Jallak provided little other information except to point out that he'd seen a party of humans elsewhere on this level, which the PCs surmised were Termaxians, though they had no proof. He also alluded to the fact that Areon has long been without a ready source of azoth and that the entire reason the Eld had invaded so long ago was to acquire more for themselves. Indeed, Dwimmermount was originally a "refinery" of azoth, something the PCs suspected based on what they'd seen elsewhere. If Jallak is to be believed, the lower levels of the dungeon consist of magical devices intended to collect and process azoth for use by the Eld.
The party then took the weapons, armor, and equipment of the two surviving Eld and marched them into the portal room and sent them through it, back to their home world. To do this, Jallak threw a handful of the reddish sand through the "swirly Photoshop magic" of the portal, which then revealed a rusty red rocky desert. Jallak and his guard passed through it without incident and the portal shut down. At this stage, in need of rest and the re-memorization of spells, the party sought out a safe room in which to sleep. Before finding one that met their requirements, they came across a room filled with large containers, one of which they opened. Inside was what looked like swamp water. Broth Candor surmised that perhaps it, like the reddish dust, could be used to key the portal to a particular locale somewhere in the universe, but the theory was not tested before the session ended.

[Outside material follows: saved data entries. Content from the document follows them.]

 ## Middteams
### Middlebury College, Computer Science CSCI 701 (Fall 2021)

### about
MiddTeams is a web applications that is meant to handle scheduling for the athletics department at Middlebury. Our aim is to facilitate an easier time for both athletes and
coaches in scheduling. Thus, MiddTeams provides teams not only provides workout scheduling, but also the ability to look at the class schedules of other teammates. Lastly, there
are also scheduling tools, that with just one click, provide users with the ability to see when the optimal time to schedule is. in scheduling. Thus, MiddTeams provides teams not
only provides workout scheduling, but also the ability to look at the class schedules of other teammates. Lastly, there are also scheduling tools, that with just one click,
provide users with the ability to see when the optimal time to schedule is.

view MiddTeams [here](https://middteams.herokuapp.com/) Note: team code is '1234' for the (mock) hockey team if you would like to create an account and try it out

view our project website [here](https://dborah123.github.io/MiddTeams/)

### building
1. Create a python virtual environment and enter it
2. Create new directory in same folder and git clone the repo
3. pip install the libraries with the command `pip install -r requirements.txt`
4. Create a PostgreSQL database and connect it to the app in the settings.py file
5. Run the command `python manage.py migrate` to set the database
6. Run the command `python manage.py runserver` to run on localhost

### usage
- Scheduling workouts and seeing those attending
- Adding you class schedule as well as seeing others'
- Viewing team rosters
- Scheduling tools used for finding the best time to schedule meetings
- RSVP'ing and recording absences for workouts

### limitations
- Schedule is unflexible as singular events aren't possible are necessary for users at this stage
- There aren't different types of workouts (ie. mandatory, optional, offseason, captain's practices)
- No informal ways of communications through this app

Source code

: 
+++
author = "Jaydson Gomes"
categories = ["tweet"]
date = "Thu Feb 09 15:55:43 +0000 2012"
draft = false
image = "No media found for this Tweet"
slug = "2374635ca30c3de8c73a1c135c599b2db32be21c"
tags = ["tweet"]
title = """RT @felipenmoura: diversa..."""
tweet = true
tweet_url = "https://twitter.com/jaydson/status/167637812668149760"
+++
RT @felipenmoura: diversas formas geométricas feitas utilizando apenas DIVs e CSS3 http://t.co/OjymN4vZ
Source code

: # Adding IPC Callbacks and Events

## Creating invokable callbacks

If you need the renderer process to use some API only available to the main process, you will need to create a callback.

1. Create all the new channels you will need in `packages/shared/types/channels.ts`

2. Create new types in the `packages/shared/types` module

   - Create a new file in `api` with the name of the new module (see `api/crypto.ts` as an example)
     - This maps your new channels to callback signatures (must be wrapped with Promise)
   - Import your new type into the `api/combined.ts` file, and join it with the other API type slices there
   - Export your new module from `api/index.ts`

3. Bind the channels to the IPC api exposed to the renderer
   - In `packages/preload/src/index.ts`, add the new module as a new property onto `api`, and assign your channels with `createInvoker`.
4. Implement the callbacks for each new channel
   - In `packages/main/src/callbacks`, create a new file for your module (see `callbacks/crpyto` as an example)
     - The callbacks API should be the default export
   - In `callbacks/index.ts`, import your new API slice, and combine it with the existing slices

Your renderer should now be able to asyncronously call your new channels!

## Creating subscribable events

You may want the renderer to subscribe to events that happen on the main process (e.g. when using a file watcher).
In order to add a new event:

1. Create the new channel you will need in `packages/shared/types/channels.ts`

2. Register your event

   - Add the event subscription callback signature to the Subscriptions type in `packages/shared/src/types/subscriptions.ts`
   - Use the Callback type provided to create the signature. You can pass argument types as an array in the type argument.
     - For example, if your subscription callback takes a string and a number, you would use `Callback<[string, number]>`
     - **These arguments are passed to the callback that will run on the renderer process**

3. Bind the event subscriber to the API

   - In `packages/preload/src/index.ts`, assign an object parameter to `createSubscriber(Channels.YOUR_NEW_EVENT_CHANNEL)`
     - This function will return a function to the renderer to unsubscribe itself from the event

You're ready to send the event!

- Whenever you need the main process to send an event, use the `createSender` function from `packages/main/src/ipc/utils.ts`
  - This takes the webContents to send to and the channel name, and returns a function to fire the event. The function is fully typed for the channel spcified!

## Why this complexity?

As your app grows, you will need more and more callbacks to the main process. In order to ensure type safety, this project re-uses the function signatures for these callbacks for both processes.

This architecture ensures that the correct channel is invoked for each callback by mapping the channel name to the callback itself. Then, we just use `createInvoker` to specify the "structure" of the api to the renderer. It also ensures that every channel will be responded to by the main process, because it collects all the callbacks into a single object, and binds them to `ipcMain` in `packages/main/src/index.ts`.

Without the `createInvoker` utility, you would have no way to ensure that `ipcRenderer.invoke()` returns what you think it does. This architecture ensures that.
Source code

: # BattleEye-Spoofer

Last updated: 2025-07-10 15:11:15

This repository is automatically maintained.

A good session that introduced some new elements to the campaign. A cornerstone of the way I run campaigns is to constantly throw out new characters, places, mysteries, and so forth, hoping that at least one or two of them might get seized upon by the players. I have only the vaguest ideas to carry me through. I mean, if the PCs went through the portal to Areon, I don't know precisely what they'd find there. I've got a lifetimes-worth of sword-and-planet material to draw inspiration from, of course, but that's not the same as having a lot of NPCs statted up or locations mapped out beforehand, so I'd have to wing it and see how it all unfolded.
But then that's my favorite part of gaming.